= Alban people =

Ancient Italian culture

The Albans were Latins from the ancient city of Alba Longa, southeast of Rome. Some of Rome's prominent patrician families such as the Julii, Servilii, Quinctii, Geganii, Curiatii and Cloelii were of Alban descent.

==Origins==
According to Roman mythology, Ascanius, son of Trojan War hero Aeneas, founded the Alban tribe when he settled in Alba Longa around 1152 BC. Literary sources suggest the city's name is derived from the white (alba) sow Aeneas saw when arriving in Latium. Dionysus of Halicarnassus reports that:

The Albans were a mixed nation composed of Pelasgians, of Arcadians, of the Epeans who came from Elis, and, last of all, of the Trojans who came into Italy with Aeneas, the son of Anchises and Aphrodite, after the taking of Troy. It is probable that a barbarian element also from among the neighbouring peoples or a remnant of the ancient inhabitants of the place was mixed with the Greek. But all these people, having lost their tribal designations, came to be called by one common name, Latins, after Latinus, who had been king of this country.

Based on limited archaeological evidence, experts say the Alban tribe inhabited the long ridge between the modern-day Lake Albano and Monte Cavo.

==Power in Latium==
At its height, the Albans and the city of Alba Longa exerted great power and influence over Latium. In particular, literary sources such as Pliny the Elder’s Historia Naturalis state that Alba Longa headed a league of city-states in Latium, possibly called Prisci Latini. Most of these sources tend to vary regarding the political structure of the alliance as well as Alba Longa's hegemonic role. Many historians say it is uncertain if the Albans exerted any sort of dominance since most of the surviving sources are biased.

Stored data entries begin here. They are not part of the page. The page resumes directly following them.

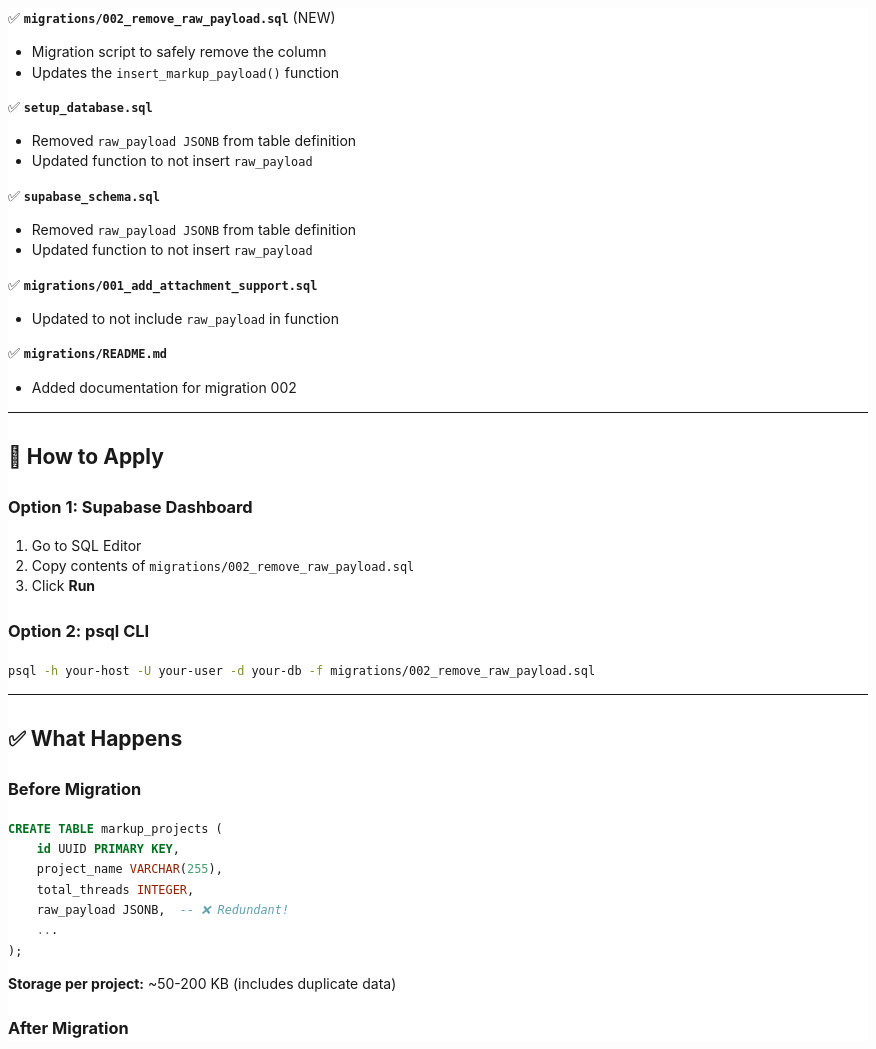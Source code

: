 ✅ **`migrations/002_remove_raw_payload.sql`** (NEW)
- Migration script to safely remove the column
- Updates the `insert_markup_payload()` function

✅ **`setup_database.sql`**
- Removed `raw_payload JSONB` from table definition
- Updated function to not insert `raw_payload`

✅ **`supabase_schema.sql`**
- Removed `raw_payload JSONB` from table definition
- Updated function to not insert `raw_payload`

✅ **`migrations/001_add_attachment_support.sql`**
- Updated to not include `raw_payload` in function

✅ **`migrations/README.md`**
- Added documentation for migration 002

---

## 🚀 How to Apply

### Option 1: Supabase Dashboard

1. Go to SQL Editor
2. Copy contents of `migrations/002_remove_raw_payload.sql`
3. Click **Run**

### Option 2: psql CLI

```bash
psql -h your-host -U your-user -d your-db -f migrations/002_remove_raw_payload.sql
```

---

## ✅ What Happens

### Before Migration

```sql
CREATE TABLE markup_projects (
    id UUID PRIMARY KEY,
    project_name VARCHAR(255),
    total_threads INTEGER,
    raw_payload JSONB,  -- ❌ Redundant!
    ...
);
```

**Storage per project:** ~50-200 KB (includes duplicate data)

### After Migration
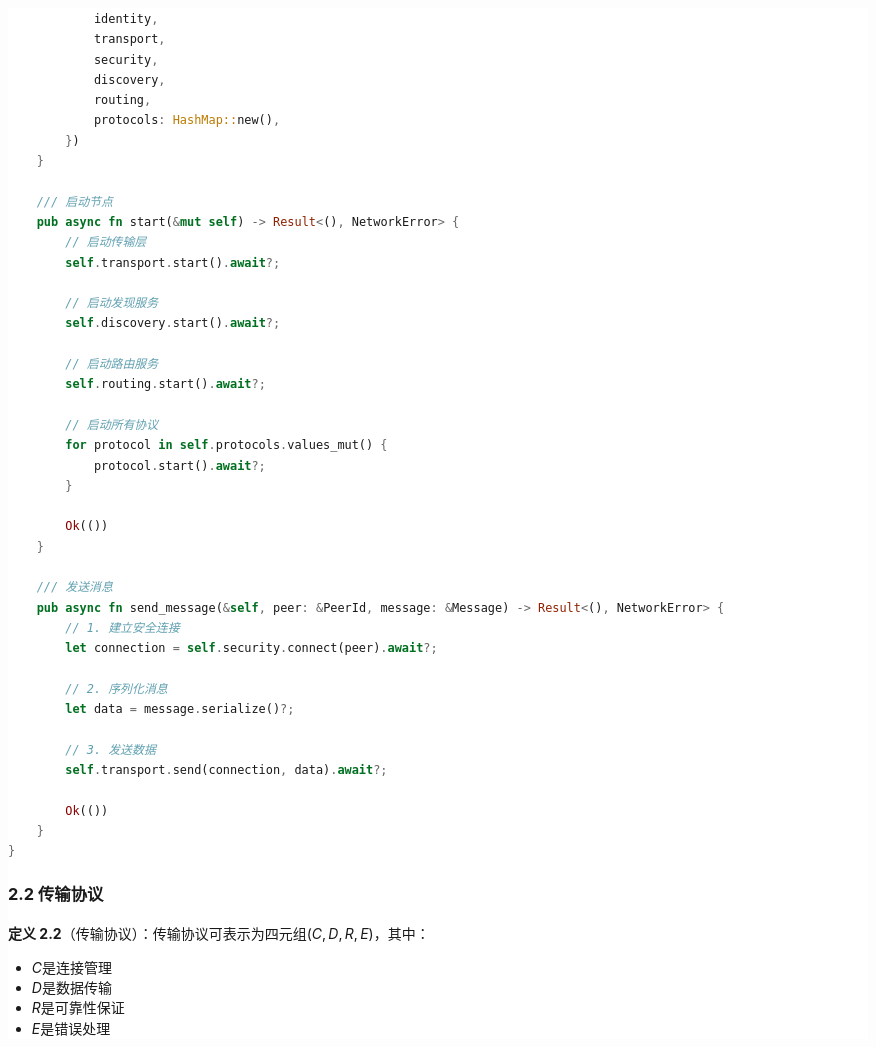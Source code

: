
 ```rust
            identity,
            transport,
            security,
            discovery,
            routing,
            protocols: HashMap::new(),
        })
    }
    
    /// 启动节点
    pub async fn start(&mut self) -> Result<(), NetworkError> {
        // 启动传输层
        self.transport.start().await?;
        
        // 启动发现服务
        self.discovery.start().await?;
        
        // 启动路由服务
        self.routing.start().await?;
        
        // 启动所有协议
        for protocol in self.protocols.values_mut() {
            protocol.start().await?;
        }
        
        Ok(())
    }
    
    /// 发送消息
    pub async fn send_message(&self, peer: &PeerId, message: &Message) -> Result<(), NetworkError> {
        // 1. 建立安全连接
        let connection = self.security.connect(peer).await?;
        
        // 2. 序列化消息
        let data = message.serialize()?;
        
        // 3. 发送数据
        self.transport.send(connection, data).await?;
        
        Ok(())
    }
}
```

### 2.2 传输协议

**定义 2.2**（传输协议）：传输协议可表示为四元组$(C, D, R, E)$，其中：

- $C$是连接管理
- $D$是数据传输
- $R$是可靠性保证
- $E$是错误处理
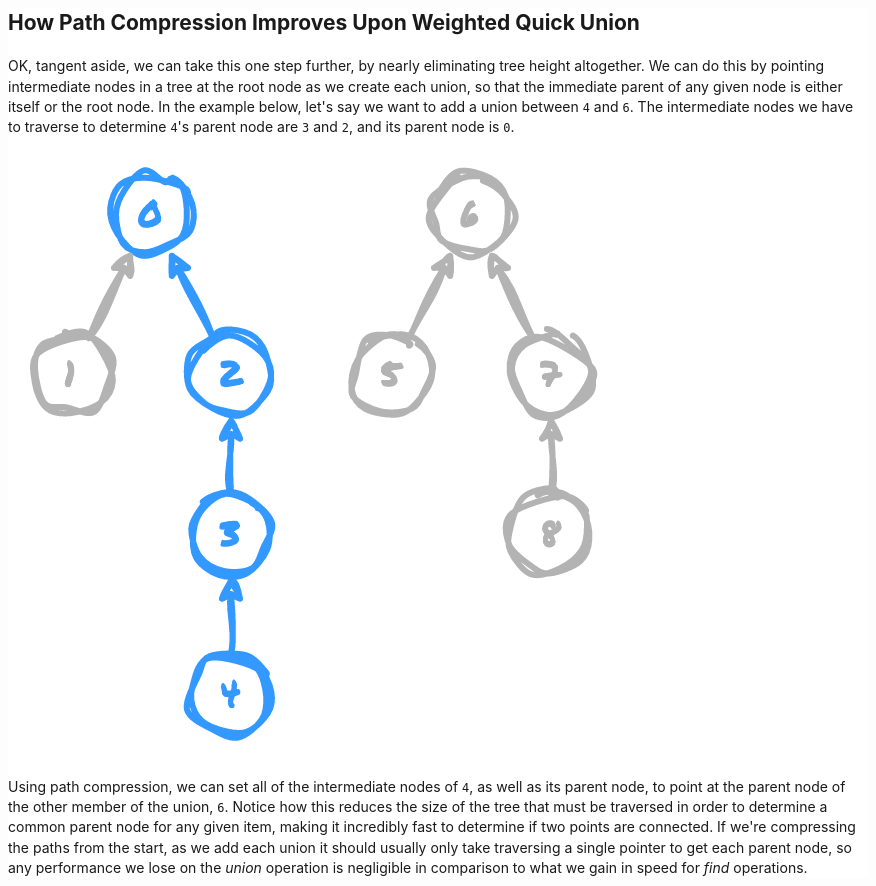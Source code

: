 ## How Path Compression Improves Upon Weighted Quick Union

OK, tangent aside, we can take this one step further, by nearly eliminating tree
height altogether. We can do this by pointing intermediate nodes in a tree at the
root node as we create each union, so that the immediate parent of any given node
is either itself or the root node. In the example below, let's say we want to add
a union between `4` and `6`. The intermediate nodes we have to traverse to determine
`4`'s parent node are `3` and `2`, and its parent node is `0`.

![Path from 4 to 0 without compression](../../static/images/blog/algorithms-weighted-quick-union-with-path-compression/path-compression-without-compression.png)

Using path compression, we can set all of the intermediate nodes of `4`, as well
as its parent node, to point at the parent node of the other member of the union,
`6`. Notice how this reduces the size of the tree that must be traversed in order
to determine a common parent node for any given item, making it incredibly fast to
determine if two points are connected. If we're compressing the paths from the start,
as we add each union it should usually only take traversing a single pointer to get
each parent node, so any performance we lose on the _union_ operation is negligible
in comparison to what we gain in speed for _find_ operations.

The Prisci Latini are the colonists sent out by the Alban king, Latinus Silvius, who would be made to submit to Roman authority following the destruction of Alba Longa in the mid-7th century BC. Those colonists would be a part of 30 villages that would form the populi Albenses which may have been related to the 30 Latin villages of the same time in ancient Latium.

==Religious customs==
However, Pliny and others generally agree that the communities of Latium gathered at Alba Longa for sacrificial rites. Every year in the spring, the tribes would congregate on Mons Albanus (Monte Cavo) to worship Iuppiter Latiaris. The festival was known as Feriae Latinae. The major custom in this ceremony was a great banquet, which required all attending cities to bring food, especially meat. These offerings were then divided among the attendants and owning some of the food signified membership within the league. Pliny lists 30 tribes participating in the Feriae Latinae. This festival continued as an annual event through the imperial age of Rome. There is also evidence that leaders from the surrounding tribes of Latium met at a spring in Alba Longa known as Aqua Ferentia. This supports the theory that the Albans were central figures in Latium. Alba Longa was also known for its wine and good stone quarries.

==Downfall==
The prosperity of the Alban people declined in the seventh century BC. Tullus Hostilius waged war against Alba Longa and ultimately devastated the city, sparing only the temples. Historians attribute our lack of archaeological evidence to Tullus Hostilius’ campaign. Indeed, portions of the city wall's foundation are all that remain. After this victory, Rome assumed the command that had long been held by the Albans. Many from Alba Longa immigrated to Rome following the war and some of Rome’s most elite patrician families (including the Julii) trace their heritage back to Alba Longa, which illustrates its importance in the history of Rome.

==Roman gentes of Alban origin==
- Cloelia gens
- Curiatia gens
- Gegania gens
- Julia gens
- Metilia gens
- Memmia gens
- Numitoria gens
- Quinctia gens
- Servilia gens
- Tullia gens

== Prominent Romans of Alban ancestry ==
- Julius Caesar, Roman military general, statesman, and writer
- Cicero, Roman lawyer, orator, philosopher, and statesman.